Fantastic comment by a Muslim reader who posts under the name “Jones.” He begins by quoting a Russian Orthodox bishop from a previous post of mine:

“The last Glinsk elders were dying—those spiritual giants with enormous experience and priceless treasures that they wanted to pass on to us. But we, he says, were not able to receive it; because of our feebleness we couldn’t take it on.2

People have become weaker, they can’t receive this rich spiritual experience, because it is a cross—a very heavy cross.

This break between elders and novices can be seen now: Why are there practically no elders left? Because there are no obedient disciples, no people who are capable of receiving this wealth of experience.”

This is exactly what I was talking about earlier, when I was talking about my concerns about the next generation being unable to receive the wisdom of the previous one. Of course if I understand correctly, “elders” is here being used in a specific religious sense, but our “elders” are still our best reserve of spiritual wisdom and experience.

This means a lot to me right now. The whole idea that we are increasingly incapable of asceticism feels like a personal call to action for me. I’ve been increasingly struggling, in recent weeks, with my own failures in this regard. I’ve been noticing the failures only because I’m now trying to do better.

For my entire life I’ve been concerned about how to maintain an ascetic perspective in a deeply hedonistic society. For a long time I’ve lamented the spiritual vacuousness of secular liberal society. The evidence used to be all around me — God, you couldn’t do anything to get me to go back to high school and college and be around that again.

Now I’m around a different kind of person, guilty of a slightly different kind of sin. These are some of the smartest and most talented people the US produces. They radiate success, and they are utterly steadfast in their discipline. So base hedonism is not at all their sin. Their characteristic sin is idolatry. Their morality is typified by what Plato called the “oligarchic soul.” Their god lives in the world, among them. I’m not sure what, exactly, it is. I’m not sure that they know. Some form of socially dispensed prestige and status, which gets defined by different authority figures at different times. But if the world is all you have, then when you lose something materially, you stand to lose everything. I’ve realized that, for them, the quest of career success is aimed at a religious verdict on their moral worth, which is the only way to account for the zeal with which career success is pursued. I can’t make that conflation, because I think it’s idolatrous. But as a result I am not as invested in worldly success as they are. I can only infer that many of these people have had an upbringing that conflated moral worth with worldly success in a way that my upbringing did not.

As I grow older my life has become more comfortable.
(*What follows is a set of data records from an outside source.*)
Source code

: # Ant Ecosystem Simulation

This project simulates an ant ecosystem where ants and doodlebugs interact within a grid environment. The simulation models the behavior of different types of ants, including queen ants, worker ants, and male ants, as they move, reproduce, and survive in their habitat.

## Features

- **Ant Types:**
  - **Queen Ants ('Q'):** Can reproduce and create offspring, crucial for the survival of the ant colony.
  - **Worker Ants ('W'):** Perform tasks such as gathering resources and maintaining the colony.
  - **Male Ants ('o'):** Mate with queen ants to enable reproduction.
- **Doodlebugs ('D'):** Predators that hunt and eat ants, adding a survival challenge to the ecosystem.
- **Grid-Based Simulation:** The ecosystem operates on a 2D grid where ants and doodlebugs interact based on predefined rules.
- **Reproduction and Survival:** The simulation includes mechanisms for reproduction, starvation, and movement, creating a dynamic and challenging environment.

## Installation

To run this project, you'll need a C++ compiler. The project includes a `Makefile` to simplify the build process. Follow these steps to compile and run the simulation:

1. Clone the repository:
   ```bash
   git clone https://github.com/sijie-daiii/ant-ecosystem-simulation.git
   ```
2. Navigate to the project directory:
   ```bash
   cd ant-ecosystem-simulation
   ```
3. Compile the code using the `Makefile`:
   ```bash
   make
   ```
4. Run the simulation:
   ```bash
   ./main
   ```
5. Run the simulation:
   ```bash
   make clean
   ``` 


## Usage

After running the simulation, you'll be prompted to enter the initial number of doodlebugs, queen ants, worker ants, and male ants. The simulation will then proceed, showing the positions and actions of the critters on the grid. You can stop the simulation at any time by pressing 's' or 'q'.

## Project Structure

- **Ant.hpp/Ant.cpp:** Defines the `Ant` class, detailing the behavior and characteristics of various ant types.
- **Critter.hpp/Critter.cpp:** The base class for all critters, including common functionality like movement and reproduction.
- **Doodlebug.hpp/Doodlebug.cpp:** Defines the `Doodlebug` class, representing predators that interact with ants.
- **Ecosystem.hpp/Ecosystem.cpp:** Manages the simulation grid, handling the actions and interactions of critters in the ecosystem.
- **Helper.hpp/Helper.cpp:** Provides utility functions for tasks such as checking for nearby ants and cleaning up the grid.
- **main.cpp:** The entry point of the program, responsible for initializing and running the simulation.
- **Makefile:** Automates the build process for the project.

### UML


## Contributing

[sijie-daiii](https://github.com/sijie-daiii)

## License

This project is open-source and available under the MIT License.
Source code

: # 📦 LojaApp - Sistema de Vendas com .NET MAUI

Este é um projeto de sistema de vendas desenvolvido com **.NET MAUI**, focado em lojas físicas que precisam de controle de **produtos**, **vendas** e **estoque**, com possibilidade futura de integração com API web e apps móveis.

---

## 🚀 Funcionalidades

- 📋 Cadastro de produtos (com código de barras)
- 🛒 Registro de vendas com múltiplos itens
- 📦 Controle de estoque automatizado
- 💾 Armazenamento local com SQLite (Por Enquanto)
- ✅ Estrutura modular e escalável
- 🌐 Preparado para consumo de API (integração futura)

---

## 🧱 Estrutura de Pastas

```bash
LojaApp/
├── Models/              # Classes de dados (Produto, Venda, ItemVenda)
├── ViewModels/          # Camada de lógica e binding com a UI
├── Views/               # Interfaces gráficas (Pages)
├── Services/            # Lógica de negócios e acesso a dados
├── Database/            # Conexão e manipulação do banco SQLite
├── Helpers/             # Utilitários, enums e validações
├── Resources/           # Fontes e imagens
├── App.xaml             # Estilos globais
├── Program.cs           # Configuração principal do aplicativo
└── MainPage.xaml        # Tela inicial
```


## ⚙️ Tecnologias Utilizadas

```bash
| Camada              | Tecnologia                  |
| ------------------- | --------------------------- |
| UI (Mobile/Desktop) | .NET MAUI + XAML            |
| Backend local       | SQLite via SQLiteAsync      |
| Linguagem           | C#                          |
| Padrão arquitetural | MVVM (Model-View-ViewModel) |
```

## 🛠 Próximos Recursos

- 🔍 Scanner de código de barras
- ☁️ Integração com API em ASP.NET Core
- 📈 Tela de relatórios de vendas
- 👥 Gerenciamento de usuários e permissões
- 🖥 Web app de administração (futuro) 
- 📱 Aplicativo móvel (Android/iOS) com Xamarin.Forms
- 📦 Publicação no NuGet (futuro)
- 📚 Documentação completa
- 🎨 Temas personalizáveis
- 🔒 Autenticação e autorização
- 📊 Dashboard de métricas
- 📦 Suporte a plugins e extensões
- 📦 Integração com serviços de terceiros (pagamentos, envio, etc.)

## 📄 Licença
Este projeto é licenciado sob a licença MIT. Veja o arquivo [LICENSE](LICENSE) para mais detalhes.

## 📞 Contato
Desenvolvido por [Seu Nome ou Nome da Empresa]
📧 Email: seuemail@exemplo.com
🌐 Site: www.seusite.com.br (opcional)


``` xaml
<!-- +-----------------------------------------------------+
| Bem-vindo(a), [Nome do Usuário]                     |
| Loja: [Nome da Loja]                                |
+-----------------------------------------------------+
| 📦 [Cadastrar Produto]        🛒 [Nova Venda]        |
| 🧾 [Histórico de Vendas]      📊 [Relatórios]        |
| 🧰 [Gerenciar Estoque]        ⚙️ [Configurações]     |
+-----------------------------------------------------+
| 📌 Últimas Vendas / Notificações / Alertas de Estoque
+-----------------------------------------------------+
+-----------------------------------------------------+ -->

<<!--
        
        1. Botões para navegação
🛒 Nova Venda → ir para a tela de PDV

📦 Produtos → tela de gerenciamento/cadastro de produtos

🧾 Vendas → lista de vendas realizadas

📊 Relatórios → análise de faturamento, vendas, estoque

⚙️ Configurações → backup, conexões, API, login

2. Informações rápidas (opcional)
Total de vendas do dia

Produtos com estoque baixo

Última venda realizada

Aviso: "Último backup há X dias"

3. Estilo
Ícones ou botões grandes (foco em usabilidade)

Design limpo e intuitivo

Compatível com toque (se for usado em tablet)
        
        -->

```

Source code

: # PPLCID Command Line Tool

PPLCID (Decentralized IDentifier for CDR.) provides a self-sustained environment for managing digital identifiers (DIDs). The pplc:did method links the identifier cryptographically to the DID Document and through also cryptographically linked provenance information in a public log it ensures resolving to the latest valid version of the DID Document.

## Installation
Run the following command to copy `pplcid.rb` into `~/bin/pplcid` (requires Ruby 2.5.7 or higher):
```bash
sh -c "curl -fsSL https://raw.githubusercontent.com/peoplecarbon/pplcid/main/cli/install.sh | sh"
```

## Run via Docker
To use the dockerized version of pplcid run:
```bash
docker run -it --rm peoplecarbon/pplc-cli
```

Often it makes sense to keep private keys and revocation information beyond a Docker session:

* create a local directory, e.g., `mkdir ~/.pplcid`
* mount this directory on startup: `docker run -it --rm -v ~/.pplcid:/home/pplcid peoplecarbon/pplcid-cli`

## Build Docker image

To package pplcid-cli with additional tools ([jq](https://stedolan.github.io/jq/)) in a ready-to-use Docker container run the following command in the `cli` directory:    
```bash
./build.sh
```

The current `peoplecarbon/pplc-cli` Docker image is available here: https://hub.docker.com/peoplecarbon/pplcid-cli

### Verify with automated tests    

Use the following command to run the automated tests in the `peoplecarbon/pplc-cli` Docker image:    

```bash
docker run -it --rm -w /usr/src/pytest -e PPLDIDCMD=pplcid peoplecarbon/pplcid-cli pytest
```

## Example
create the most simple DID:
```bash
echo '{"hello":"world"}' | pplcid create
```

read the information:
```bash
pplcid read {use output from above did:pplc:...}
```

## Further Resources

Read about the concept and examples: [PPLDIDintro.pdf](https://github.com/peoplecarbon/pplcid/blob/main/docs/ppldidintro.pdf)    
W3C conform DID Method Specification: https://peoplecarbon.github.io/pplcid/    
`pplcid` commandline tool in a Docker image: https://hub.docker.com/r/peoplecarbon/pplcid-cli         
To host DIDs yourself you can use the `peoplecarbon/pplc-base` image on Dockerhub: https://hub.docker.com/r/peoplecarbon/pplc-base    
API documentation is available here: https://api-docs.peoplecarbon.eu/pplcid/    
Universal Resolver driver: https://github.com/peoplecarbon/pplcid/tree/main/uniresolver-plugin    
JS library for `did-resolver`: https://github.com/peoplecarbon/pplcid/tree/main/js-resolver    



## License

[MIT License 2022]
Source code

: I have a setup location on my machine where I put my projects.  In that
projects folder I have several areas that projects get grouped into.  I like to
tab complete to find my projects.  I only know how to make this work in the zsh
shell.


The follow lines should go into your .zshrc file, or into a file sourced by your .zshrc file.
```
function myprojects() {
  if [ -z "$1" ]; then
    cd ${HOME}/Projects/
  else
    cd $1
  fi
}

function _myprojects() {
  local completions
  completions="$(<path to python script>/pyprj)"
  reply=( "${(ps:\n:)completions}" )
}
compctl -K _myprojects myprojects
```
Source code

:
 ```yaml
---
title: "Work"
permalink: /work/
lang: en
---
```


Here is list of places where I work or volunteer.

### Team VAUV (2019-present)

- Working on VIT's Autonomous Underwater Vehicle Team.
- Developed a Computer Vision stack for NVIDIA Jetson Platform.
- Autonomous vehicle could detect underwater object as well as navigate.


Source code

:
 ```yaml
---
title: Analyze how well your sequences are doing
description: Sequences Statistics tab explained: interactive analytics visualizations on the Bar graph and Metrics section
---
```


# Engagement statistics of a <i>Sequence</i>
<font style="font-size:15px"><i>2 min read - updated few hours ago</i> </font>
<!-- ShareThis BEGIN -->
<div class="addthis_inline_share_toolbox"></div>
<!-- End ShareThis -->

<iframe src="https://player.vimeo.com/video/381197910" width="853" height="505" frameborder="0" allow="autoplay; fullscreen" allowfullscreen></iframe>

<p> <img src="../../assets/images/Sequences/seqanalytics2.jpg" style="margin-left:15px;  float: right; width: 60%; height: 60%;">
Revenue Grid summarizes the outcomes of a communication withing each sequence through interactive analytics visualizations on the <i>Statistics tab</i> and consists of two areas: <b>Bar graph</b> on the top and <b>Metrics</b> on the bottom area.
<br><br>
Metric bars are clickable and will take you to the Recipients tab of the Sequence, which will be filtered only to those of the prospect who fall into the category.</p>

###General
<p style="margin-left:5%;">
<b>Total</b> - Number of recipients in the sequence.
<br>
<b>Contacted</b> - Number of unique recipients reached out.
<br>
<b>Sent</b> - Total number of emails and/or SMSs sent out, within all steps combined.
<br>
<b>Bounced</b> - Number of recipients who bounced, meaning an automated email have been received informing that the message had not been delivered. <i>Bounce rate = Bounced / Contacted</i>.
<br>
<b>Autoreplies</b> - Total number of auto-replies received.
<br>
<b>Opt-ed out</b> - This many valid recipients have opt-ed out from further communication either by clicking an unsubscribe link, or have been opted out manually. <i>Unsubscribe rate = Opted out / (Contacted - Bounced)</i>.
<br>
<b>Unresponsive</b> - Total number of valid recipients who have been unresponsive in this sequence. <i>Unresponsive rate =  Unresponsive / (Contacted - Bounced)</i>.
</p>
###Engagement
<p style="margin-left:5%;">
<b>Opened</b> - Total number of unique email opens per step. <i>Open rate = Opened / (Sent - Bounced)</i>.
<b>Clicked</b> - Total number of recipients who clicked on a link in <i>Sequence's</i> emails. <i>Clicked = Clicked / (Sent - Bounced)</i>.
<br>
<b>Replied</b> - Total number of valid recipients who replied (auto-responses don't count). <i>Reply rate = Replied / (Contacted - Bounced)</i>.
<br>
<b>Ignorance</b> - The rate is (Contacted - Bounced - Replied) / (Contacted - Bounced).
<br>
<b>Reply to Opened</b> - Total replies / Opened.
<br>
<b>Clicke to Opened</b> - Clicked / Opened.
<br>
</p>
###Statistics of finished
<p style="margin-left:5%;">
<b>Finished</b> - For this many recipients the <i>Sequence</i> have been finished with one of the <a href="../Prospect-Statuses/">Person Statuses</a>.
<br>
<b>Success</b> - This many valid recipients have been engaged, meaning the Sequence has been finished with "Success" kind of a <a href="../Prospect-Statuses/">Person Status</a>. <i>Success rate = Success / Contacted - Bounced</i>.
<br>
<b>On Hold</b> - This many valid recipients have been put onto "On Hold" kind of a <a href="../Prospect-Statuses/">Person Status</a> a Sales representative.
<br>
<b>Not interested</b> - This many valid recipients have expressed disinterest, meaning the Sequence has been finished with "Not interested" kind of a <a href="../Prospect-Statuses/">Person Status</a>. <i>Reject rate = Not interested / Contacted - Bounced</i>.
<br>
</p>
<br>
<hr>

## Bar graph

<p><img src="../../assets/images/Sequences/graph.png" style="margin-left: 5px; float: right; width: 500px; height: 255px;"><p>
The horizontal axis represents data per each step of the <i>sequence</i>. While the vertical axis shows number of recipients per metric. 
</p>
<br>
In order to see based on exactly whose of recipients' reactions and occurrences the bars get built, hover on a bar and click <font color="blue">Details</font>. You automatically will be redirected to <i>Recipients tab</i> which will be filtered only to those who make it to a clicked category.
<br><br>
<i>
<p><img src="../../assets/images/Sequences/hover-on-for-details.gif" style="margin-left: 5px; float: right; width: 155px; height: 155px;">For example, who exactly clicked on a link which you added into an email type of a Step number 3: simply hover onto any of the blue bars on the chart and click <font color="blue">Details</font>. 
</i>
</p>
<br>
When I was young I was poor, surrounded by the children of the rich. It was easy to see that wealth and status would never be paths to happiness for me. Now the difference between me and those people is not so easy to see. I don’t get the easy reminders. I also don’t feel the day-to-day struggle against a recalcitrant world constantly decaying into disorder. And I no longer have easy access to that world of working class immigrants at the mosque, the pious, humble crowd I could quietly slip into, stand shoulder to shoulder with, and become just another humble worshipper.

Jones, how I wish you lived in my town so we could be friends and talk about these things! I am passing through the Charlotte airport now, but I will add more to this later. I wanted to get it out to you readers first.